The Business Times

Oil prices settle up on demand forecasts, Kurdistan tensions

Published Wed, Oct 11, 2017 · 10:11 PM

[NEW YORK] Oil prices rose for the third day on Wednesday as Opec forecast higher demand for 2018 and heightened tensions in Kurdistan supported prices.

Brent crude futures rose 33 cents, or 0.6 per cent, to settle at US$56.94 per barrel. Brent rose 2 per cent the previous day.

US West Texas Intermediate (WTI) crude futures rose 38 cents, or 0.8 per cent, to US$51.30 a barrel.

The Organization of the Petroleum Exporting Countries forecast stronger demand for its oil in 2018 and said production cuts by producing nations were clearing the global crude glut.

US oil exports are pouring into the market at a record pace, but the world's second largest crude trader Glencore said the market can absorb the volumes along with those from the North Sea and West Africa.

"I think the market is able to absorb that 2 million bpd of US exports easily," Glencore's head of oil trading Alex Beard told the Reuters Global Commodities Summit. "I don't think there are many losers out there." Saudi Arabia said it pumped 9.97 million barrels per day in September, up from August, but still below target.
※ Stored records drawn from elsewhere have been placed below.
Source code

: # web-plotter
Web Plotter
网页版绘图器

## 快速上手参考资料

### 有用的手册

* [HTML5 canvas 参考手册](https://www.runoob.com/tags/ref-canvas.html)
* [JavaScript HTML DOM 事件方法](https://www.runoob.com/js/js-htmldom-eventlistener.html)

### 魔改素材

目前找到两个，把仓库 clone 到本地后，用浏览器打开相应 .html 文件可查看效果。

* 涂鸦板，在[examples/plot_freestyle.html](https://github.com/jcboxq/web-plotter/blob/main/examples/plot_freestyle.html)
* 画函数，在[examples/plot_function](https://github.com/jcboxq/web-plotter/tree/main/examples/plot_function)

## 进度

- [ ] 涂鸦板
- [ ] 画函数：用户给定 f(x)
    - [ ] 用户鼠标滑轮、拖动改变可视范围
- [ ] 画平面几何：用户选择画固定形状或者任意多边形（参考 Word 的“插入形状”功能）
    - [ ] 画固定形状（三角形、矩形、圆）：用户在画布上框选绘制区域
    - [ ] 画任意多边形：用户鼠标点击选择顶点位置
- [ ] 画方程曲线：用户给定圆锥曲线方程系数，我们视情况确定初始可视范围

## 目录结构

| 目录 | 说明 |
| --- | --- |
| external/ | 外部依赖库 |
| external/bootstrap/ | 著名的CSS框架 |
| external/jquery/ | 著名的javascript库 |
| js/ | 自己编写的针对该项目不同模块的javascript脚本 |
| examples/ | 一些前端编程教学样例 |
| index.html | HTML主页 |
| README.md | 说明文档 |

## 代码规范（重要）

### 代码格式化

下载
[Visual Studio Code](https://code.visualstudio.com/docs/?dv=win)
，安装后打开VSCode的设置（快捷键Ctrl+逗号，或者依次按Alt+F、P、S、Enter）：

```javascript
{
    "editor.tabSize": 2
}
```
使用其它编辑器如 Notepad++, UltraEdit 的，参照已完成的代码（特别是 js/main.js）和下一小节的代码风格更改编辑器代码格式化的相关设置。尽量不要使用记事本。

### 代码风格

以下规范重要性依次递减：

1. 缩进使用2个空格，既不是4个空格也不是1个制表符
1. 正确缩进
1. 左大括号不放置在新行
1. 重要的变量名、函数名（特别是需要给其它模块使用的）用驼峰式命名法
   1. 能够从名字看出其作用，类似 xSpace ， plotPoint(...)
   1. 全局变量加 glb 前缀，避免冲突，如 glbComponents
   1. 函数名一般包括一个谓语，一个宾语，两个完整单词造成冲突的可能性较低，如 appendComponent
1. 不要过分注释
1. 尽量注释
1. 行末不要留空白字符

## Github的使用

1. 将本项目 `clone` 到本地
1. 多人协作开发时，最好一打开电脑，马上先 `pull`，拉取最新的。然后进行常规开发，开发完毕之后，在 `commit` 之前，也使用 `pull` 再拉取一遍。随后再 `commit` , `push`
Opec and other producers, including Russia, agreed to cut output by 1.8 million barrels per day (bpd).

The United States is not party to the deal, and its crude output has risen 10 per cent this year to more than 9.5 million bpd.

After settlement, crude prices pared gains when the industry group the American Petroleum Institute said its data showed US crude stocks rose unexpectedly last week, while petrol inventories decreased and distillate stocks built.

API said crude inventories rose 3.1 million barrels in the week to Oct 6. Analysts had expected a draw of 2 million barrels. The US Department of Energy reports official data on Thursday.

Rob Haworth, senior investment strategist at US Bank Wealth Management said Opec and oil bulls were "hoping US producers slow down production and make further progress on inventory cuts." He said the picture was "not clear because you still have hurricane related news."

Iraqi government forces and Iranian-trained Iraqi paramilitaries are "preparing a major attack" on Kurdish forces in the oil-rich region of Kirkuk and near Mosul in northern Iraq, the Kurdistan Regional Government (KRG) said.

Although an Iraqi military spokesman denied any attack, John Kilduff, a partner at Again Capital LLC, said "worries over Kurdistan are helping...get us back over 51."

Monroe Energy, a subsidiary of Delta Air Lines Inc , was shutting its 185,000 barrel-per-day Trainer, Pennsylvania, refinery due to a fire on Wednesday, a source familiar with the plant's operations said.

News of the outage sent US petrol margins RBc1-CLc1 up as much as 4.4 per cent to a session high of US$16.62 a barrel.